## What to work on
Each entry below is to be written out exactly, and the pictures are to be left out.

## Data under study
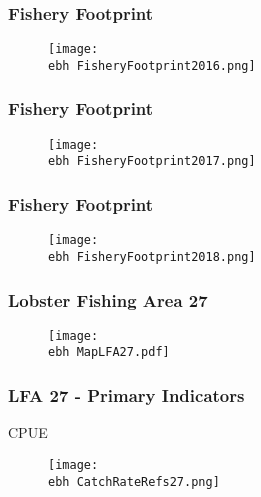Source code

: \documentclass{beamer}
\newcommand{\ebh}{\string~/bio.data/bio.lobster/figures/Assessment/LFA2732/} %
\begin{document}
\begin{frame}
\frametitle{Fishery Footprint}
\begin{figure}
        \begin{center}
            \texttt{[image: \\ebh FisheryFootprint2016.png]}
        \end{center}
    \end{figure}
\end{frame}




\begin{frame}
\frametitle{Fishery Footprint}
\begin{figure}
        \begin{center}
            \texttt{[image: \\ebh FisheryFootprint2017.png]}
        \end{center}
    \end{figure}
\end{frame}




\begin{frame}
\frametitle{Fishery Footprint}
\begin{figure}
        \begin{center}
            \texttt{[image: \\ebh FisheryFootprint2018.png]}
        \end{center}
    \end{figure}
\end{frame}




\begin{frame}
\frametitle{Lobster Fishing Area 27}
\begin{figure}
        \begin{center}
            \texttt{[image: \\ebh MapLFA27.pdf]}
        \end{center}
    \end{figure}
\end{frame}


\begin{frame}
\frametitle{LFA 27 - Primary Indicators}
CPUE
\begin{figure}
        \begin{center}
            \texttt{[image: \\ebh CatchRateRefs27.png]}
        \end{center}
    \end{figure}
\end{frame}
\end{document}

## Answer area
Source code

: \documentclass{beamer}
\newcommand{\ebh}{\string~/bio.data/bio.lobster/figures/Assessment/LFA2732/} %
\begin{document}
\begin{frame}
\frametitle{Fishery Footprint}
\begin{figure}
        \begin{center}
            \texttt{[image: \\ebh FisheryFootprint2016.png]}
        \end{center}
    \end{figure}
\end{frame}




\begin{frame}
\frametitle{Fishery Footprint}
\begin{figure}
        \begin{center}
            \texttt{[image: \\ebh FisheryFootprint2017.png]}
        \end{center}
    \end{figure}
\end{frame}




\begin{frame}
\frametitle{Fishery Footprint}
\begin{figure}
        \begin{center}
            \texttt{[image: \\ebh FisheryFootprint2018.png]}
        \end{center}
    \end{figure}
\end{frame}




\begin{frame}
\frametitle{Lobster Fishing Area 27}
\begin{figure}
        \begin{center}
            \texttt{[image: \\ebh MapLFA27.pdf]}
        \end{center}
    \end{figure}
\end{frame}


\begin{frame}
\frametitle{LFA 27 - Primary Indicators}
CPUE
\begin{figure}
        \begin{center}
            \texttt{[image: \\ebh CatchRateRefs27.png]}
        \end{center}
    \end{figure}
\end{frame}
\end{document}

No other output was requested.